When a table is defined with an XML column, DB2 generates a hidden column in the base table called a DOCID, which contains a unique identifier for the XML column. There is a single DOCID column even if the table contains more than one XML column. The DOCID column is purely internal; it does not show up in a SELECT *, for example. In addition, DB2 automatically creates a document ID index for the XML column, too.

The XML data is not stored directly in the XML column. Instead, a separate internal table in a separate table space is created for each XML column in the base table. A single XML document may be physically split across multiple rows in the XML table, but it logically still belongs to a single row in the base table, which is the table created with the XML column definition. The internal XML table is composed of three columns:

  • DOCID (BIGINT)
  • MIN_NODEID (VARCHAR)
  • XMLDATA (VARBINARY)

The DOCID column is used as a pointer between the base table and the XML table. In any given row, the MIN_NODEID column stores the lowest node stored in the XMLDATA column of the row. This information optimizes DB2’s capability to process XML documents. The XMLDATA column contains a region of an XML document formatted as a parsed tree. The internal table is clustered by DOCID and MIN_NODEID.

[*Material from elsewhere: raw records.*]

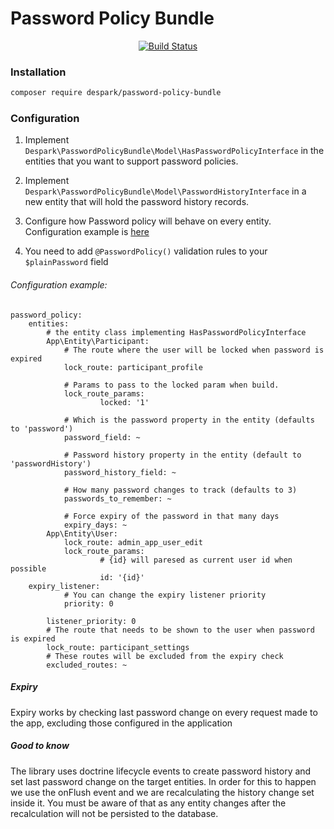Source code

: # Password Policy Bundle

<p align="center">
<a href="https://travis-ci.org/despark/password-policy-bundle"><img src="https://travis-ci.org/despark/password-policy-bundle.svg?branch=master" alt="Build Status"></a>
</p>

### Installation
```bash
composer require despark/password-policy-bundle
```

### Configuration

1. Implement `Despark\PasswordPolicyBundle\Model\HasPasswordPolicyInterface` in the entities
that you want to support password policies.

1. Implement `Despark\PasswordPolicyBundle\Model\PasswordHistoryInterface` in a new entity that will hold the password
history records.

1. Configure how Password policy will behave on every entity. Configuration example is [here](#configuration-example)

1. You need to add `@PasswordPolicy()` validation rules to your `$plainPassword` field

###### Configuration example:
```
password_policy:
    entities:
        # the entity class implementing HasPasswordPolicyInterface
        App\Entity\Participant:
            # The route where the user will be locked when password is expired
            lock_route: participant_profile

            # Params to pass to the locked param when build.
            lock_route_params:
                    locked: '1'

            # Which is the password property in the entity (defaults to 'password')
            password_field: ~

            # Password history property in the entity (default to 'passwordHistory')
            password_history_field: ~

            # How many password changes to track (defaults to 3)
            passwords_to_remember: ~

            # Force expiry of the password in that many days
            expiry_days: ~
        App\Entity\User:
            lock_route: admin_app_user_edit
            lock_route_params:
                    # {id} will paresed as current user id when possible
                    id: '{id}'
    expiry_listener:
            # You can change the expiry listener priority
            priority: 0

        listener_priority: 0
        # The route that needs to be shown to the user when password is expired
        lock_route: participant_settings
        # These routes will be excluded from the expiry check
        excluded_routes: ~
```

##### Expiry
Expiry works by checking last password change on every request made to the app, excluding those configured in the application

##### Good to know
The library uses doctrine lifecycle events to create password history and set last password change on the target entities.
In order for this to happen we use the onFlush event and we are recalculating the history change set inside it.
You must be aware of that as any entity changes after the recalculation will not be persisted to the database.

The internal XML table always has a 16-KB page size. This is so regardless of the page size of the base table containing the XML column. The table space used by the internal XML table is a Universal table space. If the base table resides in a partitioned table space, the XML table space will be range-partitioned; if not, the XML table space will be partition-by-growth.

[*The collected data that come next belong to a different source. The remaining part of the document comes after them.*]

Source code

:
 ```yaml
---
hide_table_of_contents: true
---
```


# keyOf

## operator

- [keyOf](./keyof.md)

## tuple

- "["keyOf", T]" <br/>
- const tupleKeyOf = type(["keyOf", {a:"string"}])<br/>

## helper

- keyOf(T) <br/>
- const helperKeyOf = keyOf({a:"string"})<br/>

The TBSBPXML DSNZPARM system parameter is available to specify the default buffer pool for XML table spaces. The default is BP16K0; however, because the DB2 Catalog uses this buffer pool, it is a good idea to use different 16-K buffer pools for your XML table spaces.

XML Document Trees

DB2’s pureXML implementation follows the XPath 2.0 and the XQuery 1.0 data model, which provides an abstract representation of XML documents. By using the data model, all permissible values of expressions in XPath can be defined, including values used during intermediate calculations. The pureXML data model is described in terms of sequences and items, atomic values, and nodes.

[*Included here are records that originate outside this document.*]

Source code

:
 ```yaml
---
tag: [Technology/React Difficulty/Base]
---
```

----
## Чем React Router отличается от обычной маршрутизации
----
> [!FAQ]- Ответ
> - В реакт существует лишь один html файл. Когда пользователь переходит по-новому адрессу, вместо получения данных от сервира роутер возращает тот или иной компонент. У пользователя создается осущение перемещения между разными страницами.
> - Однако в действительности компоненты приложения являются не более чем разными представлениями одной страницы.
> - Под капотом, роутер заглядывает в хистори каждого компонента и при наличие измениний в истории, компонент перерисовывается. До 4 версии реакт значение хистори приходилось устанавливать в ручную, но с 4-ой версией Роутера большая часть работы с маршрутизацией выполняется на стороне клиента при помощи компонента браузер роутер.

The primary difference between XPath and XQuery is that XPath is a subset of XQuery for addressing parts of a document. XPath cannot be used to construct new XML documents, nor does it support complex join, grouping, and ordering.

XML is hierarchic in nature and, as such, every XML document can be represented as a node tree. When XML data is queried or modified, the hierarchical structure of the document must be traversed. To assure that XML data is accessed as efficiently as possible, DB2 physically stores XML documents in hierarchical format, as trees of nodes with parent-child relationships between the nodes.

To better understand this concept of hierarchic trees, work through an example. To start, examine the following sample XML:

<customer>
   <custname>
       <first_name>Craig</first_name>
       <last_name>Mullins</last_name>
   </custname>
   <addr country="US">
       <street>100 Easy St</street>
       <city>Pittsburgh</city>
       <state>PA</state>
       <zip_code>15215</zip_code>
   </addr>
   <phone type="work">412-555-1000</phone>
   <phone type="mobile">972-555-8174</phone>
</customer>

This basic XML document contains customer data. At the root of the tree is the root element, customer. There are various direct children elements as well: first_name, last_name, addr, and two occurrences of phone.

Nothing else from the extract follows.